### EXERCISE DIRECTIONS
Copy out each line of the data below in which the string "tableofcontents" appears.
*** Opening of TASK INPUTS ***
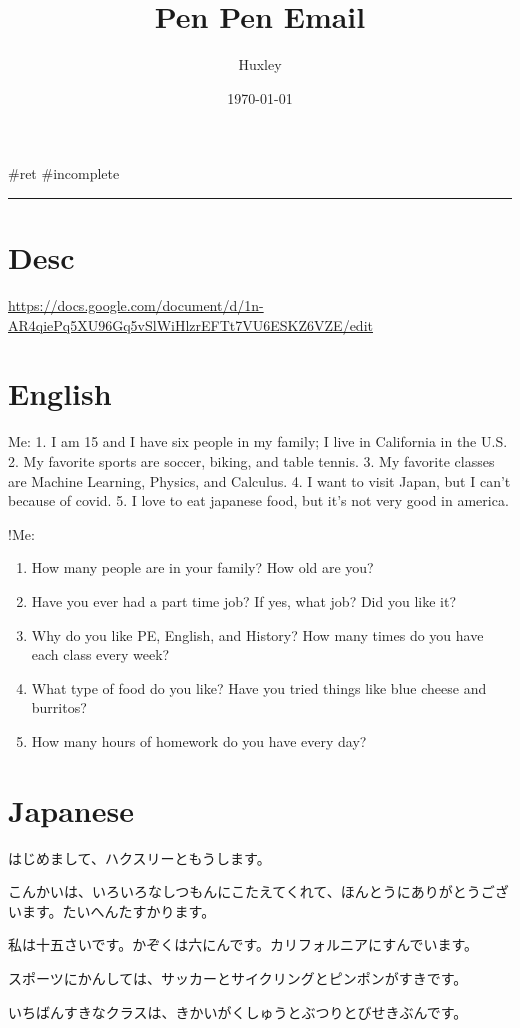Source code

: \documentclass[letterpaper]{article}
\author{Huxley}
\date{\today}
\title{Pen Pen Email}
\renewcommand{\tableofcontents}{}
\begin{document}
\tableofcontents

\#ret \#incomplete

\noindent\rule{\textwidth}{0.5pt}

\section{Desc}
\label{sec:org80e6451}
\url{https://docs.google.com/document/d/1n-AR4qiePq5XU96Gq5vSlWiHlzrEFTt7VU6ESKZ6VZE/edit}

\section{English}
\label{sec:org8ecee08}
Me: 1. I am 15 and I have six people in my family; I live in California
in the U.S. 2. My favorite sports are soccer, biking, and table
tennis. 3. My favorite classes are Machine Learning, Physics, and
Calculus. 4. I want to visit Japan, but I can't because of covid. 5. I
love to eat japanese food, but it's not very good in america.

!Me:

\begin{enumerate}
\item How many people are in your family? How old are you?
\item Have you ever had a part time job? If yes, what job? Did you like it?
\item Why do you like PE, English, and History? How many times do you have
each class every week?
\item What type of food do you like? Have you tried things like blue cheese
and burritos?
\item How many hours of homework do you have every day?
\end{enumerate}

\section{Japanese}
\label{sec:orgc091c65}
はじめまして、ハクスリーともうします。

こんかいは、いろいろなしつもんにこたえてくれて、ほんとうにありがとうございます。たいへんたすかります。

私は十五さいです。かぞくは六にんです。カリフォルニアにすんでいます。

スポーツにかんしては、サッカーとサイクリングとピンポンがすきです。

いちばんすきなクラスは、きかいがくしゅうとぶつりとびせきぶんです。
\end{document}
*** Close of TASK INPUTS ***
### OUTPUT
\renewcommand{\tableofcontents}{}
\tableofcontents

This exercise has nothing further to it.